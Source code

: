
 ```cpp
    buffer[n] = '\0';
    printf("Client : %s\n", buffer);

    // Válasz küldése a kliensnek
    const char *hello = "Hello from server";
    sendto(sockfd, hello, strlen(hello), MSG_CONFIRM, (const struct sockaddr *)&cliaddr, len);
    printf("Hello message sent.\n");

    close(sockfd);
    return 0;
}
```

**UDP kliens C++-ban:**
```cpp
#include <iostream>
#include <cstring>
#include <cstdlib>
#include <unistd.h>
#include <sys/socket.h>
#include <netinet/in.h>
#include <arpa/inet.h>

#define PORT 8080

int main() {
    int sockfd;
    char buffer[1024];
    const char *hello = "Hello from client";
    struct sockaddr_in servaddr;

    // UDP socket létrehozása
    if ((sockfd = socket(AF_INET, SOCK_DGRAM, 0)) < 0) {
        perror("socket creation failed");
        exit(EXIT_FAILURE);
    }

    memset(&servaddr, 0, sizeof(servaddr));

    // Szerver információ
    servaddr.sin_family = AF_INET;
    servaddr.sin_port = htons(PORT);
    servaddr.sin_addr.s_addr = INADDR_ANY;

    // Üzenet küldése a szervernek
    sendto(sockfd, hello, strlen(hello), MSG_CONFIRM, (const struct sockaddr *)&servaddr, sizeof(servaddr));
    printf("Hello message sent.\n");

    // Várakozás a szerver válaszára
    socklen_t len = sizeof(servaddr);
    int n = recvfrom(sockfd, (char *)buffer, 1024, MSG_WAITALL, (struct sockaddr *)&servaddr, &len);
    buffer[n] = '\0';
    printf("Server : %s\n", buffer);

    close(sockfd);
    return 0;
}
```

━━━━━━━━━━━━━━━━━━━━

● INSTRUCTIONS FOR THE TASK: Having read the material, transcribe all of it exactly.

● RESULT OF THE TASK:
Source code

:
 ```cpp
    buffer[n] = '\0';
    printf("Client : %s\n", buffer);

    // Válasz küldése a kliensnek
    const char *hello = "Hello from server";
    sendto(sockfd, hello, strlen(hello), MSG_CONFIRM, (const struct sockaddr *)&cliaddr, len);
    printf("Hello message sent.\n");

    close(sockfd);
    return 0;
}
```

**UDP kliens C++-ban:**
```cpp
#include <iostream>
#include <cstring>
#include <cstdlib>
#include <unistd.h>
#include <sys/socket.h>
#include <netinet/in.h>
#include <arpa/inet.h>

#define PORT 8080

int main() {
    int sockfd;
    char buffer[1024];
    const char *hello = "Hello from client";
    struct sockaddr_in servaddr;

    // UDP socket létrehozása
    if ((sockfd = socket(AF_INET, SOCK_DGRAM, 0)) < 0) {
        perror("socket creation failed");
        exit(EXIT_FAILURE);
    }

    memset(&servaddr, 0, sizeof(servaddr));

    // Szerver információ
    servaddr.sin_family = AF_INET;
    servaddr.sin_port = htons(PORT);
    servaddr.sin_addr.s_addr = INADDR_ANY;

    // Üzenet küldése a szervernek
    sendto(sockfd, hello, strlen(hello), MSG_CONFIRM, (const struct sockaddr *)&servaddr, sizeof(servaddr));
    printf("Hello message sent.\n");

    // Várakozás a szerver válaszára
    socklen_t len = sizeof(servaddr);
    int n = recvfrom(sockfd, (char *)buffer, 1024, MSG_WAITALL, (struct sockaddr *)&servaddr, &len);
    buffer[n] = '\0';
    printf("Server : %s\n", buffer);

    close(sockfd);
    return 0;
}
```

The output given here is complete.